_Problem to work on:_
Here is the task for the records below: repeat exactly the lines from the one with "simulated data will" to the one with "data-dependent decisions are", both included, and nothing else.

_Task inputs:_
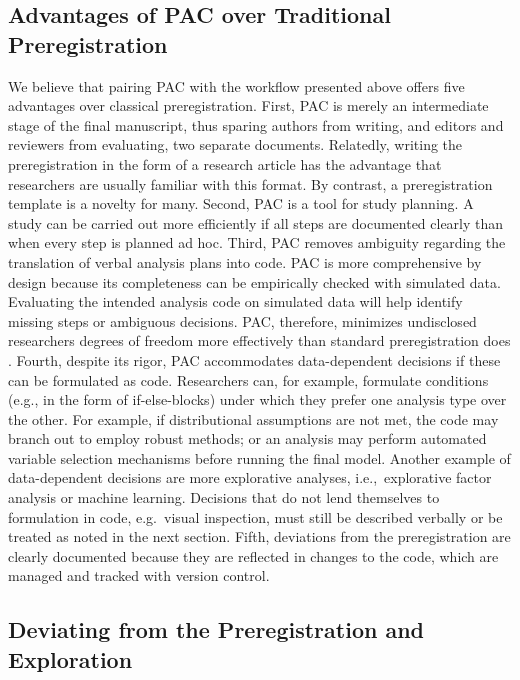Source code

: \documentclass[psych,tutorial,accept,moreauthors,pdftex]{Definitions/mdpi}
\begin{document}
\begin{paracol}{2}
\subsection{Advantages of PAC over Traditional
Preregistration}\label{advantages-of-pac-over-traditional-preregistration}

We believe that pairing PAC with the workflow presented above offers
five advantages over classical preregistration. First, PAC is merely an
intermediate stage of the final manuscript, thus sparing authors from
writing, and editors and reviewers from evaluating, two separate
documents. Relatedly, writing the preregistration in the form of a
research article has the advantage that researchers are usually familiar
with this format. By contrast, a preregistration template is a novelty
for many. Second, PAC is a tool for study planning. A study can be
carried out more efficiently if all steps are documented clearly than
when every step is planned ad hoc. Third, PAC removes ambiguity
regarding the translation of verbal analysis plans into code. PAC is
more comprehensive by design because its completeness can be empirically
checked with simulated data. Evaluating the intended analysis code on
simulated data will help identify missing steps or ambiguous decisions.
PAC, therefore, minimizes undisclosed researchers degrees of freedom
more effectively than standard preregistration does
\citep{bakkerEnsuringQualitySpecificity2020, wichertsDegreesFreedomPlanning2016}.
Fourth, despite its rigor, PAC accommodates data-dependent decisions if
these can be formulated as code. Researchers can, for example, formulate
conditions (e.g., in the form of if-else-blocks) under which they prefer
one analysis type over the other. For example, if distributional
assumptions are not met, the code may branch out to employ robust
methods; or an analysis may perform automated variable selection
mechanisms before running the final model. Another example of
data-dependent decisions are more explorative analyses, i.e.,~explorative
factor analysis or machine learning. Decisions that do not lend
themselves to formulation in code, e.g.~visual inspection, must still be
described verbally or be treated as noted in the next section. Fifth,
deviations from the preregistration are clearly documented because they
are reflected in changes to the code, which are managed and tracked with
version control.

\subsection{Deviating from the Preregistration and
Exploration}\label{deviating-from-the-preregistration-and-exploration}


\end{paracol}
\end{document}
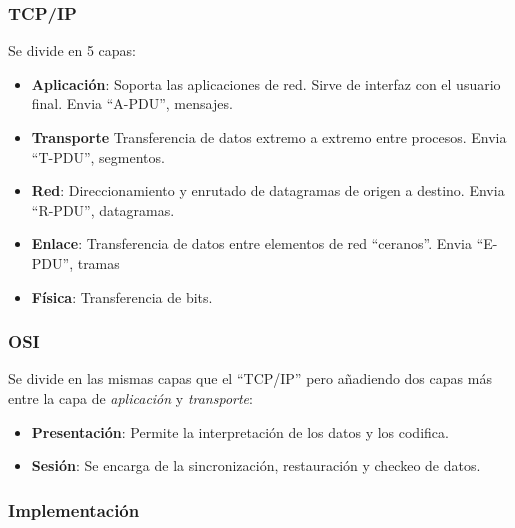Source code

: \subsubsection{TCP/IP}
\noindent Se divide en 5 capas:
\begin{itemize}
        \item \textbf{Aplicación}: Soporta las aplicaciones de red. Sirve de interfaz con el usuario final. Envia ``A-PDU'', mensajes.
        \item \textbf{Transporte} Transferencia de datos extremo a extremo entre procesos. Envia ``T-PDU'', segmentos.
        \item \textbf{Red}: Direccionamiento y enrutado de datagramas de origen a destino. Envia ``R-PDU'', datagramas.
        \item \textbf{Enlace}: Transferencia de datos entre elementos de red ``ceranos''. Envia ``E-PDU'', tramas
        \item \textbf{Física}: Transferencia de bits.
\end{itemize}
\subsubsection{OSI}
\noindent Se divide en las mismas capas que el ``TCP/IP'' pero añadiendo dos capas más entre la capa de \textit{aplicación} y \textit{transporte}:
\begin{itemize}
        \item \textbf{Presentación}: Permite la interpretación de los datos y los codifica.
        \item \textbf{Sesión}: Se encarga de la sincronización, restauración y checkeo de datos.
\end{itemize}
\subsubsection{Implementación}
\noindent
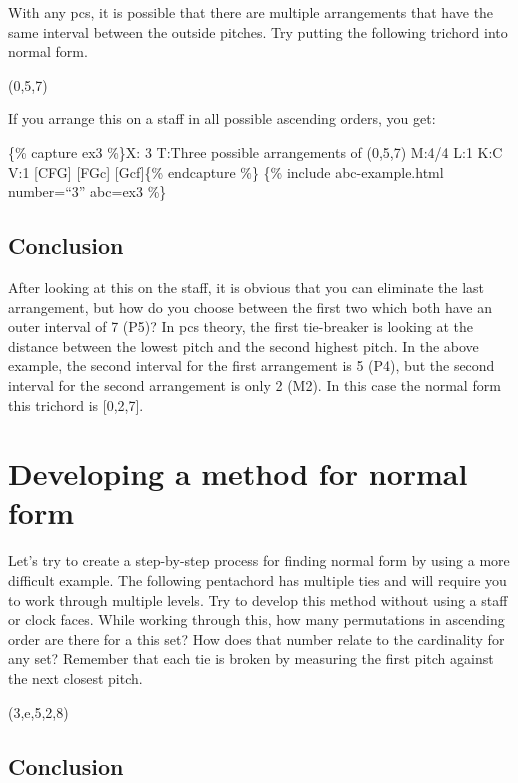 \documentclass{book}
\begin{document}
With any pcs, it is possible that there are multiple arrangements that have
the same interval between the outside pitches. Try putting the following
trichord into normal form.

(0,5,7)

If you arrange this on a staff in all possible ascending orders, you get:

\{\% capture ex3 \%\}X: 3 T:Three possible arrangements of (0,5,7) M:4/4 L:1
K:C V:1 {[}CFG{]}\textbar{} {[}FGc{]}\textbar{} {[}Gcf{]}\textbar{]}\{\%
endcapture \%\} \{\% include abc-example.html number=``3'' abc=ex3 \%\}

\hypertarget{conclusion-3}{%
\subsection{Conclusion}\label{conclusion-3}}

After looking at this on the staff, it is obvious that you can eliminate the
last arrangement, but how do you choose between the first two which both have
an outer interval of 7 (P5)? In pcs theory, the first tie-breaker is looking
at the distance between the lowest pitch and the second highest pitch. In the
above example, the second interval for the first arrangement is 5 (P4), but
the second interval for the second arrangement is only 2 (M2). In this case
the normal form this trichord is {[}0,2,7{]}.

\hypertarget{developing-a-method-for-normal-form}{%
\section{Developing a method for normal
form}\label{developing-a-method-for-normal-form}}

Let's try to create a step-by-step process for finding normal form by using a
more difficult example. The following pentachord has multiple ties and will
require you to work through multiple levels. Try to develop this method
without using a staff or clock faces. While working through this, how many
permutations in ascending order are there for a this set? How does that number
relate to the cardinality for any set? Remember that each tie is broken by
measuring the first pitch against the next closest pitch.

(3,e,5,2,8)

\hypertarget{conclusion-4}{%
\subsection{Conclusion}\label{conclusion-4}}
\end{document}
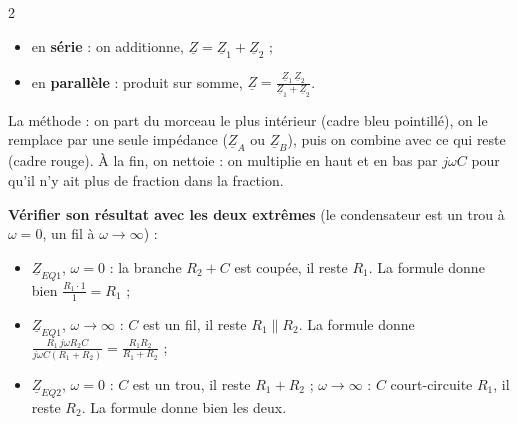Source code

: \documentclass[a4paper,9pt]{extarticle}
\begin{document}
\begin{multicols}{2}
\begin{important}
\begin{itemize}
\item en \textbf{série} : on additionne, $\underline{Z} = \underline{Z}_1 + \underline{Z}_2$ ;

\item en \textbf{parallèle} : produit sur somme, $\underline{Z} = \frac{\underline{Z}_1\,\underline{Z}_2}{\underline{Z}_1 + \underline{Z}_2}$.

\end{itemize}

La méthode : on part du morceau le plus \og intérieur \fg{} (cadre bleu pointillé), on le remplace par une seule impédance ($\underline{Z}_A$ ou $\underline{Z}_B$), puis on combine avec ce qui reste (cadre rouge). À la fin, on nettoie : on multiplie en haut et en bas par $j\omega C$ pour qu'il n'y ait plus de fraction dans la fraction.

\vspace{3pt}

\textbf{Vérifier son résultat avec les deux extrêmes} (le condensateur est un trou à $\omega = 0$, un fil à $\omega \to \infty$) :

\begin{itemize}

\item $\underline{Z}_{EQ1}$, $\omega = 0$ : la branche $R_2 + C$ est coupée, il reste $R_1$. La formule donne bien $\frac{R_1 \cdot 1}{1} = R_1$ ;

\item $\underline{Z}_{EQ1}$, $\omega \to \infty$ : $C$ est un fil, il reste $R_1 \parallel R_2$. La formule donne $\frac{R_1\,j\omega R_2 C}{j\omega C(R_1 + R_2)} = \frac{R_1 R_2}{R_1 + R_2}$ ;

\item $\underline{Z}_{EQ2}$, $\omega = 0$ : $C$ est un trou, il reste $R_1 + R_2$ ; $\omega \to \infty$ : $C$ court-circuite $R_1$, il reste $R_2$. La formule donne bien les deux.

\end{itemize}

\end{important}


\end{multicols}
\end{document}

_Exercise answer:_
simulated data will help identify missing steps or ambiguous decisions.
PAC, therefore, minimizes undisclosed researchers degrees of freedom
more effectively than standard preregistration does
\citep{bakkerEnsuringQualitySpecificity2020, wichertsDegreesFreedomPlanning2016}.
Fourth, despite its rigor, PAC accommodates data-dependent decisions if
these can be formulated as code. Researchers can, for example, formulate
conditions (e.g., in the form of if-else-blocks) under which they prefer
one analysis type over the other. For example, if distributional
assumptions are not met, the code may branch out to employ robust
methods; or an analysis may perform automated variable selection
mechanisms before running the final model. Another example of
data-dependent decisions are more explorative analyses, i.e.,~explorative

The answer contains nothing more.